Let us say you have measured some data for two variables, which we will call, unimaginatively, \(x\) and \(y\). This data set consists of pairs of numbers: one for \(x\), one for \(y\), for example, the heart rate and body temperature of a person go together. They cannot be mixed up between different people, as the data will lose all meaning. We can denote this a list of \(n\) pairs of numbers: \((x_i, y_i)\) (where \(i\) is an integer between 1 and \(n\)). Since this is a list of pairs of numbers, we can plot them as separate points in the plane using each \(x_i\) as the x-coordinate and each \(y_i\) as the y-coordinate. This is called a scatterplot of a two-variable data set. For example, two scatterplots of a data set of heart rate and body temperature are shown in figure \(\ref{fig:HRTemp_scatterplot}\). In the first one, the body temperature is on the x-axis, which makes it the explanatory variable; in the second one, the body temperature is on the y-axis, which makes it the response variable.

(a) Body temp (response variable) vs heart rate (explanatory variable)

4.2 Linear least-squares fitting

4.2.1 sum of squared errors

It is easy to find the best-fit line for a data set with only two points: its slope and intercept can be found by solving the two simultaneous linear equations, e.g. if the data set consists of \((3,2.3), (6, 1.7)\), then finding the best fit values of \(a\) and \(b\) means solving the following two equations: \[\begin{eqnarray*} 3a + b &=& 2.3 \\ 6a + b &=& 1.7 \end{eqnarray*}\] These equations have a unique solution for each unknown: \(a=-0.2\) and \(b=2.9\) (you can solve it using basic algebra).

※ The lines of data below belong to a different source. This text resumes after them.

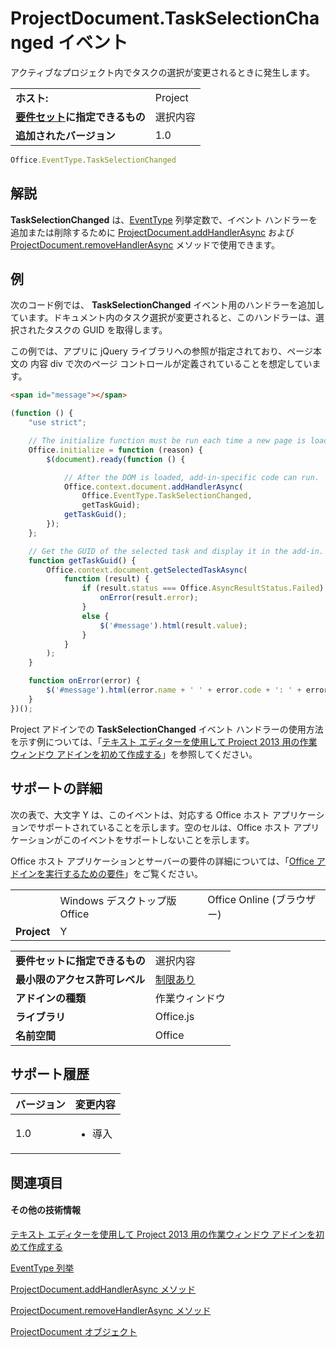 
# <a name="projectdocument.taskselectionchanged-event"></a>ProjectDocument.TaskSelectionChanged イベント
アクティブなプロジェクト内でタスクの選択が変更されるときに発生します。

|||
|:-----|:-----|
|**ホスト:**|Project|
|**[要件セット](../../docs/overview/specify-office-hosts-and-api-requirements.md)に指定できるもの**|選択内容|
|**追加されたバージョン**|1.0|

```js
Office.EventType.TaskSelectionChanged
```


## <a name="remarks"></a>解説

 **TaskSelectionChanged** は、[EventType](../../reference/shared/eventtype-enumeration.md) 列挙定数で、イベント ハンドラーを追加または削除するために [ProjectDocument.addHandlerAsync](../../reference/shared/projectdocument.addhandlerasync.md) および [ProjectDocument.removeHandlerAsync](../../reference/shared/projectdocument.removehandlerasync.md) メソッドで使用できます。


## <a name="example"></a>例

次のコード例では、 **TaskSelectionChanged** イベント用のハンドラーを追加しています。ドキュメント内のタスク選択が変更されると、このハンドラーは、選択されたタスクの GUID を取得します。

この例では、アプリに jQuery ライブラリへの参照が指定されており、ページ本文の 内容 div で次のページ コントロールが定義されていることを想定しています。




```HTML
<span id="message"></span>
```




```js
(function () {
    "use strict";

    // The initialize function must be run each time a new page is loaded.
    Office.initialize = function (reason) {
        $(document).ready(function () {

            // After the DOM is loaded, add-in-specific code can run.
            Office.context.document.addHandlerAsync(
                Office.EventType.TaskSelectionChanged,
                getTaskGuid);
            getTaskGuid();
        });
    };

    // Get the GUID of the selected task and display it in the add-in.
    function getTaskGuid() {
        Office.context.document.getSelectedTaskAsync(
            function (result) {
                if (result.status === Office.AsyncResultStatus.Failed) {
                    onError(result.error);
                }
                else {
                    $('#message').html(result.value);
                }
            }
        );
    }

    function onError(error) {
        $('#message').html(error.name + ' ' + error.code + ': ' + error.message);
    }
})();
```

Project アドインでの **TaskSelectionChanged** イベント ハンドラーの使用方法を示す例については、「[テキスト エディターを使用して Project 2013 用の作業ウィンドウ アドインを初めて作成する](../../docs/project/create-your-first-task-pane-add-in-for-project-by-using-a-text-editor.md)」を参照してください。


## <a name="support-details"></a>サポートの詳細


次の表で、大文字 Y は、このイベントは、対応する Office ホスト アプリケーションでサポートされていることを示します。空のセルは、Office ホスト アプリケーションがこのイベントをサポートしないことを示します。

Office ホスト アプリケーションとサーバーの要件の詳細については、「[Office アドインを実行するための要件](../../docs/overview/requirements-for-running-office-add-ins.md)」をご覧ください。


||||
|:-----|:-----|:-----|
||Windows デスクトップ版 Office|Office Online (ブラウザー)|
|**Project**|Y||

|||
|:-----|:-----|
|**要件セットに指定できるもの**|選択内容|
|**最小限のアクセス許可レベル**|[制限あり](../../docs/develop/requesting-permissions-for-api-use-in-content-and-task-pane-add-ins.md)|
|**アドインの種類**|作業ウィンドウ|
|**ライブラリ**|Office.js|
|**名前空間**|Office|

## <a name="support-history"></a>サポート履歴



|**バージョン**|**変更内容**|
|:-----|:-----|
|1.0|<ul><li>導入</li></ul>|

## <a name="see-also"></a>関連項目



#### <a name="other-resources"></a>その他の技術情報


[テキスト エディターを使用して Project 2013 用の作業ウィンドウ アドインを初めて作成する](../../docs/project/create-your-first-task-pane-add-in-for-project-by-using-a-text-editor.md)
[EventType 列挙](../../reference/shared/eventtype-enumeration.md)
[ProjectDocument.addHandlerAsync メソッド](../../reference/shared/projectdocument.addhandlerasync.md)
[ProjectDocument.removeHandlerAsync メソッド](../../reference/shared/projectdocument.removehandlerasync.md)
[ProjectDocument オブジェクト](../../reference/shared/projectdocument.projectdocument.md)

However, a data set with two points is very small and cannot serve as a reasonable guide for finding a relationship between two variables. Let us add one more data point, to increase our sample size to three: \((3,2.3), (6, 1.7), (9, 1.3)\). How do you find the best fit slope and intercept? take two points and find a line, that is the slope and the intercept, that passes through the two. It should be clear why this is a bad idea: we are arbitrarily ignoring some of the data, while perfectly fitting two points. So how do we use all the data? Let us write down the equations that a line with slope \(a\) and intercept \(b\) have to satisfy in order to fit our data points: \[\begin{eqnarray} 3a + b &=& 2.3 \\ 6a + b &=& 1.7 \\ 9a + b &=& 1.3 \end{eqnarray}\]

This system has no exact solution, since there are three equations and only two unknowns. We need to find \(a\) and \(b\) such that they are a best fit to the data, not the perfect solution. To do that, we need to define what we mean by the goodness of fit.

One simple way to asses how close the fit is to the data is to subtract the predicted values of \(y\) from the data, as follows: \(e_i = y_i - (ax_i + b)\). The values \(e_i\) are called the errors or residuals of the linear fit. If the values predicted by the linear model (\(ax_i+b\)) are close to the actual data \(y_i\), then the error will be small. However, if we add it all up, the errors with opposite signs will cancel each other, giving the impression of a good fit simply if the deviations are symmetric.

A more reasonable approach is to take absolute values of the deviations before adding them up. This is called the total deviation, for \(n\) data points with a line fit: \[ TD = \sum_{i=1}^n | y_i - a x_i - b | \]

Mathematically, a better measure of total error is a sum of squared errors, which also has the advantage of adding up non-negative values, but is known as a better measure of the distance between the fit and the data (think of Euclidean distance, which is also a sum of squares) :

\[ SSE = \sum_{i=1}^n ( y_i - a x_i - b )^2 \]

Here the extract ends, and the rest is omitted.